Parce que j'estime que critiquer le mauvais serait tout bonnement me mettre au-dessus de l'auteur que je critique. Et qui suis-je pour juger que son texte est de qualité ou non ?
Je ne suis qu'un lecteur lambda, quand bien même je peux avoir des diplômes en créations littéraires ou que je sorte de la Sorbonne, aucun statut, aucun diplôme, aucune expérience ne me donne le droit de dire que tel ou tel texte, pardonnez l'expression "c'est de la merde", même si ça l'est aux yeux de la majorité ou de la norme !
Pourquoi je ne prends pas ce droit ? Parce qu'un auteur, et tous les auteurs, quels que soient les sujets qu'ils abordent, font de leur mieux pour écrire leur texte et le publier. Écrire un livre, le finir, exige de nombreuses qualités, dont une absolument essentielle : la volonté.
Je ne parle pas, bien sûr, de l'orthographe, de la syntaxe et de la structure littéraire, mais de la démarche d'écrire, du temps consacré à l'écriture, à la relecture, à la publication. 2 Français sur 5 prétendent écrire un livre. Combien en arrivent au bout ? Combien publient leur texte ?

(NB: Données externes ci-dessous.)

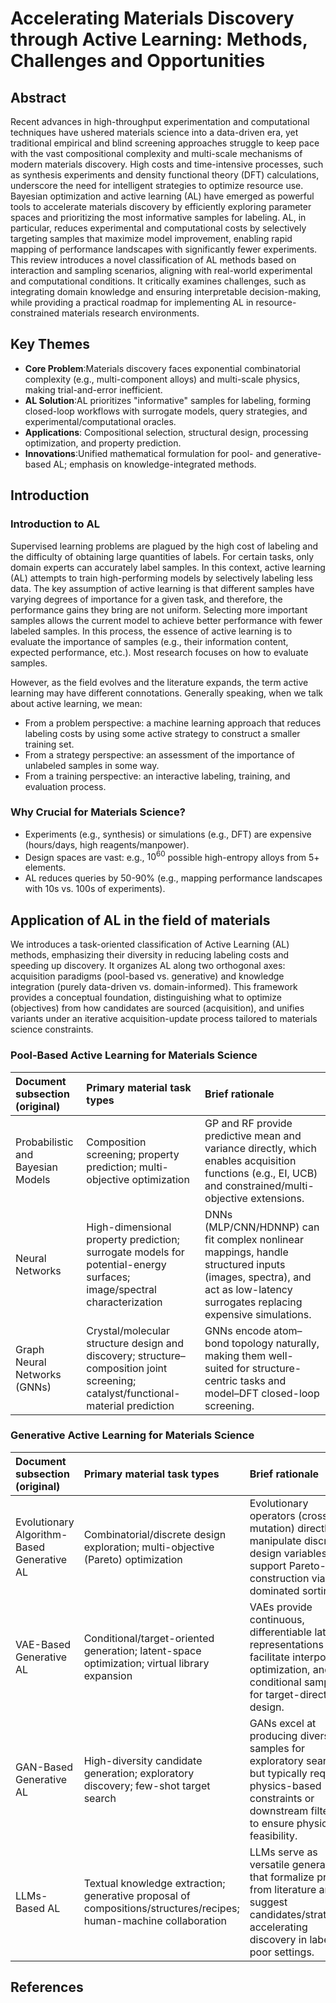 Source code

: # Accelerating Materials Discovery through Active Learning: Methods, Challenges and Opportunities
## Abstract
Recent advances in high-throughput experimentation and computational techniques have ushered materials science into a data-driven era, yet traditional empirical and blind screening approaches struggle to keep pace with the vast compositional complexity and multi-scale mechanisms of modern materials discovery. High costs and time-intensive processes, such as synthesis experiments and density functional theory (DFT) calculations, underscore the need for intelligent strategies to optimize resource use. Bayesian optimization and active learning (AL) have emerged as powerful tools to accelerate materials discovery by efficiently exploring parameter spaces and prioritizing the most informative samples for labeling. AL, in particular, reduces experimental and computational costs by selectively targeting samples that maximize model improvement, enabling rapid mapping of performance landscapes with significantly fewer experiments. This review introduces a novel classification of AL methods based on interaction and sampling scenarios, aligning with real-world experimental and computational conditions. It critically examines challenges, such as integrating domain knowledge and ensuring interpretable decision-making, while providing a practical roadmap for implementing AL in resource-constrained materials research environments.
## Key Themes
* **Core Problem**:Materials discovery faces exponential combinatorial complexity (e.g., multi-component alloys) and multi-scale physics, making trial-and-error inefficient.
* **AL Solution**:AL prioritizes "informative" samples for labeling, forming closed-loop workflows with surrogate models, query strategies, and experimental/computational oracles.
* **Applications**: Compositional selection, structural design, processing optimization, and property prediction.
* **Innovations**:Unified mathematical formulation for pool- and generative-based AL; emphasis on knowledge-integrated methods.
## Introduction
### Introduction to AL
Supervised learning problems are plagued by the high cost of labeling and the difficulty of obtaining large quantities of labels. For certain tasks, only domain experts can accurately label samples. In this context, active learning (AL) attempts to train high-performing models by selectively labeling less data.
The key assumption of active learning is that different samples have varying degrees of importance for a given task, and therefore, the performance gains they bring are not uniform. Selecting more important samples allows the current model to achieve better performance with fewer labeled samples. In this process, the essence of active learning is to evaluate the importance of samples (e.g., their information content, expected performance, etc.). Most research focuses on how to evaluate samples.

However, as the field evolves and the literature expands, the term active learning may have different connotations. Generally speaking, when we talk about active learning, we mean:

* From a problem perspective: a machine learning approach that reduces labeling costs by using some active strategy to construct a smaller training set.
* From a strategy perspective: an assessment of the importance of unlabeled samples in some way.
* From a training perspective: an interactive labeling, training, and evaluation process.
### Why Crucial for Materials Science?
* Experiments (e.g., synthesis) or simulations (e.g., DFT) are expensive (hours/days, high reagents/manpower).
* Design spaces are vast: e.g., $10^{60}$ possible high-entropy alloys from 5+ elements.
* AL reduces queries by 50-90% (e.g., mapping performance landscapes with 10s vs. 100s of experiments).

## Application of AL in the field of materials
We introduces a task-oriented classification of Active Learning (AL) methods, emphasizing their diversity in reducing labeling costs and speeding up discovery. It organizes AL along two orthogonal axes: acquisition paradigms (pool-based vs. generative) and knowledge integration (purely data-driven vs. domain-informed). This framework provides a conceptual foundation, distinguishing what to optimize (objectives) from how candidates are sourced (acquisition), and unifies variants under an iterative acquisition-update process tailored to materials science constraints.
### Pool-Based Active Learning for Materials Science

| Document subsection (original) | Primary material task types | Brief rationale |
| :-----| :----- | :----- |
| Probabilistic and Bayesian Models | Composition screening; property prediction; multi-objective optimization | GP and RF provide predictive mean and variance directly, which enables acquisition functions (e.g., EI, UCB) and constrained/multi-objective extensions. |
| Neural Networks | High-dimensional property prediction; surrogate models for potential-energy surfaces; image/spectral characterization | DNNs (MLP/CNN/HDNNP) can fit complex nonlinear mappings, handle structured inputs (images, spectra), and act as low-latency surrogates replacing expensive simulations.|
| Graph Neural Networks (GNNs) | Crystal/molecular structure design and discovery; structure–composition joint screening; catalyst/functional-material prediction | GNNs encode atom–bond topology naturally, making them well-suited for structure-centric tasks and model–DFT closed-loop screening.


### Generative Active Learning for Materials Science

| Document subsection (original) | Primary material task types | Brief rationale |
| :-----| :----- | :----- |
| Evolutionary Algorithm-Based Generative AL | Combinatorial/discrete design exploration; multi-objective (Pareto) optimization | Evolutionary operators (crossover, mutation) directly manipulate discrete design variables and support Pareto-front construction via non-dominated sorting. |
| VAE-Based Generative AL | Conditional/target-oriented generation; latent-space optimization; virtual library expansion | VAEs provide continuous, differentiable latent representations that facilitate interpolation, optimization, and conditional sampling for target-directed design. |
| GAN-Based Generative AL | High-diversity candidate generation; exploratory discovery; few-shot target search | GANs excel at producing diverse samples for exploratory search but typically require physics-based constraints or downstream filtering to ensure physical feasibility. |
| LLMs-Based AL | Textual knowledge extraction; generative proposal of compositions/structures/recipes; human-machine collaboration | LLMs serve as versatile generators that formalize priors from literature and suggest candidates/strategies, accelerating discovery in label-poor settings.|

## References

Si pour Jamie et moi le fait de publier un récit est devenu une sorte d'habitude, un exercice de plaisir quotidien, nous savons comment nous avons commencé. Nous nous souvenons du stress, de la pression, de l'angoisse que nos démarches ont suscitée quand nous avons débuté le processus de la publication. Parce que oui, quoi qu'en disent certains, en plus de la volonté, publier un livre exige un brin de courage et d'humilité.
Faire une mauvaise critique d'un livre, c'est critiquer son auteur, sa démarche, c'est cracher sur ce qu'il aura mis des mois, voire des années à accomplir dans une oeuvre où il aura donné, parfois sans compter, une énergie considérable, où il aura livré une part de lui, de son intimité. Et là dans un élan franc d'évidence, je me dis "Mais putain, qui sommes-nous pour juger cela ?". Pour qui se prennent les gens qui critiquent et crachent leur venin sur certains auteurs ?

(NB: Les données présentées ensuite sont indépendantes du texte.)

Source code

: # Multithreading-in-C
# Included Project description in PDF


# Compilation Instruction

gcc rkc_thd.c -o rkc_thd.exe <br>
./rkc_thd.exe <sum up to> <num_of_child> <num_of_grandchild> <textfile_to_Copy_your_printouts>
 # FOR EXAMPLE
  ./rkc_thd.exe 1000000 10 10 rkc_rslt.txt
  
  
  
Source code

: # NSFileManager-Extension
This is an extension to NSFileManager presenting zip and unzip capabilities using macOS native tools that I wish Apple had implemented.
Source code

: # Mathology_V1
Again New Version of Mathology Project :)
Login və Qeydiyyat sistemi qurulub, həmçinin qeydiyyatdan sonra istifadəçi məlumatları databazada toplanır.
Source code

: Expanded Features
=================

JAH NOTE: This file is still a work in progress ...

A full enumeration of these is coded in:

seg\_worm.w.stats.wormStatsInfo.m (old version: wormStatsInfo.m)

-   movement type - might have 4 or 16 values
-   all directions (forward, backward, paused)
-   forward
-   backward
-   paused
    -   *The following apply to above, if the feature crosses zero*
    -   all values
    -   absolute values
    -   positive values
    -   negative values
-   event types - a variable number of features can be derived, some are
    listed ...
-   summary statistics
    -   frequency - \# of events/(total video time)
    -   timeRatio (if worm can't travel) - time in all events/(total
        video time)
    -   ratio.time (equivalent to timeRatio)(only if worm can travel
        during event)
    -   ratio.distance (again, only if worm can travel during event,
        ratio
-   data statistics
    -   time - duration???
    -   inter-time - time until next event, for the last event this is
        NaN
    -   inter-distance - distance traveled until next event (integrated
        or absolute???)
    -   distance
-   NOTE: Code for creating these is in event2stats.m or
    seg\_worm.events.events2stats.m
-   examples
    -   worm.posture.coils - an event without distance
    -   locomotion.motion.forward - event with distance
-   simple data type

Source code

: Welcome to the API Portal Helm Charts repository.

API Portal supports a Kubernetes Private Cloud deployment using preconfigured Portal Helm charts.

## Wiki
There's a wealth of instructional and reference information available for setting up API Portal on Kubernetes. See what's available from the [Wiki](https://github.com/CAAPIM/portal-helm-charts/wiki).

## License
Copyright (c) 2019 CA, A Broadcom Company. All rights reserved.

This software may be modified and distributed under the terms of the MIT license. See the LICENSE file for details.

Voilà un proverbe qui me parle nettement. Pour critiquer, faut-il déjà soi-même pratiquer pour mesurer la difficulté de la pratique.
C'est bien facile de dire, "Ce bouquin est à chier".
Ok, et donc tu peux faire mieux ?
Ne pas aimer un livre n'engage que soi autant que ne de ne pas aimer une personne qu'on nous présente. Qu'est-ce qui ne nous revient pas chez elle ? Ce qu'elle porte ? Pourquoi je n'aime pas ce bouquin ? À cause de sa couverture ?
Oui, je sais, un livre n'est pas une personne, mais un livre a une âme, un livre, un texte, est le reflet de l'âme de son auteur, de ses croyances, de ses espoirs, de sa personnalité, de ses rêves, de ses fantasmes, de ses valeurs, etc...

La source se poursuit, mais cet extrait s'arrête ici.